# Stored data

= Beginning of Section =

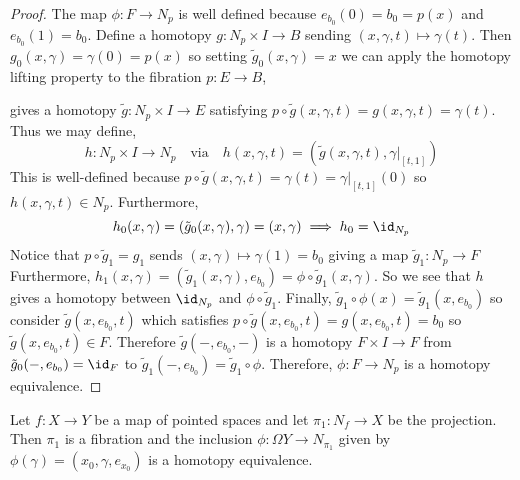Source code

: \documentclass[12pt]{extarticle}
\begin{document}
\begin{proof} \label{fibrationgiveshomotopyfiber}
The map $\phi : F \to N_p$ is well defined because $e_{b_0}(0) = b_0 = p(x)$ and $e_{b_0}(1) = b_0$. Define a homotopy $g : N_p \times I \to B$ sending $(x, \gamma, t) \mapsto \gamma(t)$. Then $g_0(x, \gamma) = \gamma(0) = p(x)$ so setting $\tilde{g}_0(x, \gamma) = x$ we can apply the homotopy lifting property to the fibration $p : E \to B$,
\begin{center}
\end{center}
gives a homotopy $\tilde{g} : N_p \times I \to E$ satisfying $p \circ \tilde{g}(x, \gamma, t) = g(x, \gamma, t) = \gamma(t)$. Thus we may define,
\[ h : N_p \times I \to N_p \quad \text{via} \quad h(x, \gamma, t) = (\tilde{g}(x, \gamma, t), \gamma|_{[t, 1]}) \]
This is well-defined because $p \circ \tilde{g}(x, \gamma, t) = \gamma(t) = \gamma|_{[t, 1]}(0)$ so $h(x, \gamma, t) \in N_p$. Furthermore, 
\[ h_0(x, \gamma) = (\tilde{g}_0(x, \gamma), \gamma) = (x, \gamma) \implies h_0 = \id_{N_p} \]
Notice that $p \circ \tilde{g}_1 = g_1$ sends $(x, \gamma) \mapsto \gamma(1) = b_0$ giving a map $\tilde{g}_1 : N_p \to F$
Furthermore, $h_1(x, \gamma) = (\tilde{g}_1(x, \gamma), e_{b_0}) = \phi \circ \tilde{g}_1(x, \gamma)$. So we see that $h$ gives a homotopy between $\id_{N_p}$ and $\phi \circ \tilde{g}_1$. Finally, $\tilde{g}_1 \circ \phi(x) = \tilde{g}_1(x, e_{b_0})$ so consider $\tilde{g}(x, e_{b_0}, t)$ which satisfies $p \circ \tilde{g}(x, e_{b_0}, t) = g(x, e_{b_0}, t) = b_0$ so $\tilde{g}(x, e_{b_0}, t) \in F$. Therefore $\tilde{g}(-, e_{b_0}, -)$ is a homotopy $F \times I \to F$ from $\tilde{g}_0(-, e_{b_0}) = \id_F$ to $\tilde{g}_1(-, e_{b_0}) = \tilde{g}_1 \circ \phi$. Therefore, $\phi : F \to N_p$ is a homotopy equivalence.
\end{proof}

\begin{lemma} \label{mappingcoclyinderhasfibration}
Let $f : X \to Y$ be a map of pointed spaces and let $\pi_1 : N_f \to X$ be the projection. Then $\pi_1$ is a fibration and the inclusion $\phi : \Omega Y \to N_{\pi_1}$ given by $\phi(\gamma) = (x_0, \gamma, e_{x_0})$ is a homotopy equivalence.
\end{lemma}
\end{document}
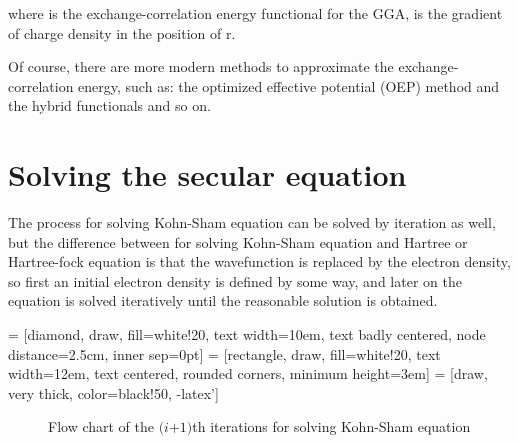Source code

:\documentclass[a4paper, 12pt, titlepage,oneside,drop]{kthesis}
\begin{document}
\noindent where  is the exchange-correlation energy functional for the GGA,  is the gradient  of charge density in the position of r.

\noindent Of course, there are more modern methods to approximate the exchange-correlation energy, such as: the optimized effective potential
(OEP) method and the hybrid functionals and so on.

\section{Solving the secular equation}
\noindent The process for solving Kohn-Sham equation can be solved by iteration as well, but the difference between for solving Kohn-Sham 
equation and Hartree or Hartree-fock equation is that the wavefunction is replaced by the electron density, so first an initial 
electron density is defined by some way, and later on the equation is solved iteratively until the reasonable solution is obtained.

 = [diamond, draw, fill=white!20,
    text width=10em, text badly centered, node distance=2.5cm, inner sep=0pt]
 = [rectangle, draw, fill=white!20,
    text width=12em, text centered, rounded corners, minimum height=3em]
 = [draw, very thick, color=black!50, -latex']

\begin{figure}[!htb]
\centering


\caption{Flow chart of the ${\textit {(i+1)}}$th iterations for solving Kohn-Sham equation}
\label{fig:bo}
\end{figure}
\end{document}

= End of Section =

# REQUIRED WORK
Set the lines above down again, word for word, from the first through the one containing "Notice that $p"; pictures excluded.

# SOLVED EXERCISE
Source code

: \documentclass[12pt]{extarticle}
\begin{document}
\begin{proof} \label{fibrationgiveshomotopyfiber}
The map $\phi : F \to N_p$ is well defined because $e_{b_0}(0) = b_0 = p(x)$ and $e_{b_0}(1) = b_0$. Define a homotopy $g : N_p \times I \to B$ sending $(x, \gamma, t) \mapsto \gamma(t)$. Then $g_0(x, \gamma) = \gamma(0) = p(x)$ so setting $\tilde{g}_0(x, \gamma) = x$ we can apply the homotopy lifting property to the fibration $p : E \to B$,
\begin{center}
\end{center}
gives a homotopy $\tilde{g} : N_p \times I \to E$ satisfying $p \circ \tilde{g}(x, \gamma, t) = g(x, \gamma, t) = \gamma(t)$. Thus we may define,
\[ h : N_p \times I \to N_p \quad \text{via} \quad h(x, \gamma, t) = (\tilde{g}(x, \gamma, t), \gamma|_{[t, 1]}) \]
This is well-defined because $p \circ \tilde{g}(x, \gamma, t) = \gamma(t) = \gamma|_{[t, 1]}(0)$ so $h(x, \gamma, t) \in N_p$. Furthermore, 
\[ h_0(x, \gamma) = (\tilde{g}_0(x, \gamma), \gamma) = (x, \gamma) \implies h_0 = \id_{N_p} \]
Notice that $p \circ \tilde{g}_1 = g_1$ sends $(x, \gamma) \mapsto \gamma(1) = b_0$ giving a map $\tilde{g}_1 : N_p \to F$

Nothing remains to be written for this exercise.